Ésta es la verdad, la gran verdad que ojalá ninguno perdiéramos de vista
para enmendar yerros y corregir procedimientos!
Un reparo
Cierto
que todavía y en determinados lugares y ocasiones, muchedumbres que no
comulgan, invaden las iglesias. Cierto que hay mucha gente que no comulga a la
que no se le puede negar el título de cristiana. Es cierto eso, es verdad. Pero
¿no es cierto también que la vida cristiana, netamente y prácticamente
cristiana, de esas muchedumbres es más que problemática? ¿No es cierto que lo
poco bueno que aun les queda, no es ni más ni menos que el olor, o el eco de lo
bueno de otros tiempos que fue muy abundante, como son las costumbres, las
tradiciones y los hábitos por fortuna nuestra tan arraigados en nuestra patria?

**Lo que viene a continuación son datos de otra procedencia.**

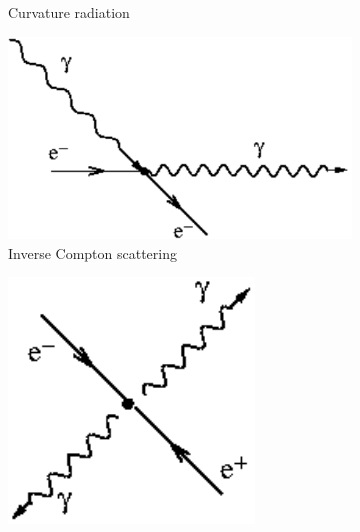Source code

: \documentclass[main.tex]{subfiles}
\begin{document}
\begin{figure}[h]
\begin{subfigure}{0.31\textwidth}
\caption{Curvature radiation} \label{fig:1d}
\end{subfigure}
\hspace*{\fill} %
\begin{subfigure}{0.31\textwidth}
\includegraphics[width=\linewidth]{Pictures/IC.pdf}
\caption{Inverse Compton scattering} \label{fig:1e}
\end{subfigure}
\hspace*{\fill} %
\begin{subfigure}{0.31\textwidth}
\includegraphics[width=\linewidth]{Pictures/electronpositron.pdf}

\end{subfigure}
\end{figure}
\end{document}
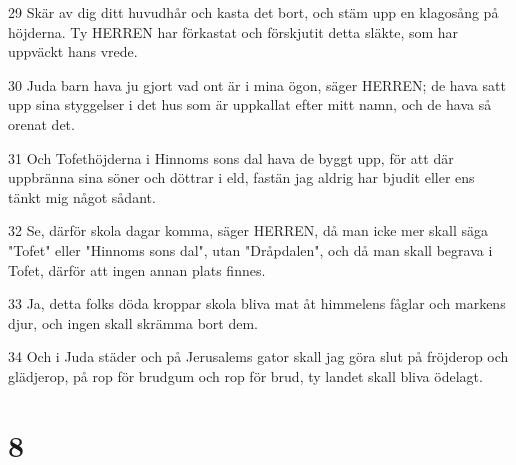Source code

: \par 29 Skär av dig ditt huvudhår och kasta det bort, och stäm upp en klagosång på höjderna. Ty HERREN har förkastat och förskjutit detta släkte, som har uppväckt hans vrede.
\par 30 Juda barn hava ju gjort vad ont är i mina ögon, säger HERREN; de hava satt upp sina styggelser i det hus som är uppkallat efter mitt namn, och de hava så orenat det.
\par 31 Och Tofethöjderna i Hinnoms sons dal hava de byggt upp, för att där uppbränna sina söner och döttrar i eld, fastän jag aldrig har bjudit eller ens tänkt mig något sådant.
\par 32 Se, därför skola dagar komma, säger HERREN, då man icke mer skall säga "Tofet" eller "Hinnoms sons dal", utan "Dråpdalen", och då man skall begrava i Tofet, därför att ingen annan plats finnes.
\par 33 Ja, detta folks döda kroppar skola bliva mat åt himmelens fåglar och markens djur, och ingen skall skrämma bort dem.
\par 34 Och i Juda städer och på Jerusalems gator skall jag göra slut på fröjderop och glädjerop, på rop för brudgum och rop för brud, ty landet skall bliva ödelagt.

\chapter{8}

Triste es decirlo, pero mucha parte del pueblo que llamamos cristiano
está sosteniéndose hoy no por alimentación material y directa, sino por la de
los casos desesperados ¡por inhalaciones!
De modo que el problema de la despoblación del Sagrario se agiganta y
toma proporciones espantosas al pensar que, si no corremos con el remedio, las
lágrimas y los lamentos que ahora nos arranca tanta soledad, tendremos que
distribuirlos duplicados sobre nuevas y más horribles soledades 1.
¡Respiremos!
Al
llegar aquí, yo que tantas veces he enarbolado la bandera del optimismo sano y
vigorizante, siento pena de haberos quizá encogido el corazón con la
descripción de ese cuadro tan desconsolador.
¡Dios mío, llevar penas a los queridos hermanos, que tantas y tan
amargas tienen que devorar cada día! ¡Perdonadme, hermanos y almas buenas que
me leéis, siquiera en gracia a los consuelos que para esta hora os tengo
preparados!
Yo os puedo decir y asegurar con toda verdad, que ese mal del abandono
del Sagrario, que todos lloramos, es curable, más aun, se está curando.
¿Cómo vendrán?
Dejad que el cura aquél os vuelva a contar las
cosas que decía al Amo de su Sagrario en las horas que ante Él se pasaba:
"Llenar mi parroquia, Señor, ¡cuánto lo ansío!. ¡Qué alegría verla con las
puertas abiertas de par en par, para que los fieles que no caben dentro,
rebosen hacia fuera y todo el pórtico tenga que convertirse en iglesia! ¡Mi
iglesia llena, Señor!" Y parece que le respondían desde allá dentro: ¿Llena?
¡Cuando tú quieras! Mira, Yo no me pago de la grandeza del número de los hombres, sino de la
grandeza de sus virtudes, y de sus
obras buenas. Yo no vine a levantar ejércitos que asustaran a los hombres, sino
a sembrar y fecundar virtudes y obras buenas que purificaran la tierra y
embalsamaran el cielo. Yo no me siento acompañado con el número sino con la calidad.
Muchas veces veo mis iglesias llenas de pueblo y me siento solo y tan
abandonado como en el Huerto.
Mira, sacerdote mío, despreocúpate tú de la
sugestión del número y preocúpate más de la calidad. Más que llenarme de gente
mis iglesias, preocúpate en llenármela de buen
olor de Comuniones fervorosas, de adoraciones
rendidas, de suspiros de amor, de aspiraciones de esperanza, de inspiraciones de fe, de oraciones bien rezadas, de lágrimas de pecadores, de propósitos eficaces de enmienda, de vida
intensamente eucarística.
Déjame a Mí multiplicar la gente cuando tú con mi gracia, multipliques
la alegría que en Mí y en ti ha de
producir el olor de esas cosas buenas.
Llena mi templo de olor de cosas
buenas y yo te prometo que ese olor se extenderá por las calles y las casas
de tu feligresía y verás cómo la iglesia tuya será pequeña y tendrás que
levantar más iglesias para los que han de venir...
Pero sabe que no puede haber cosas buenas con mi Sagrario cerrado.
Mira que hombres y obras que no
pasen por el Sagrario abierto, no
pueden oler bien y al fin y a la
postre olerán a muerto.
Mira que si te duelen las injusticias que padecen los pobres, las penas
de los enfermos, los escándalos de los niños..., te debe doler sobre todo dolor el abandono que padezco
en el Sagrario, que es la injusticia de más urgente y transcendental reparación
y la pena que más enardece y el escándalo que más ruinas trae a las almas...
Nota:
1.- ¡Qué terrible realidad han tenido estos temores
en las sacrílegas devastaciones de los años 31, 34, 36 y 37!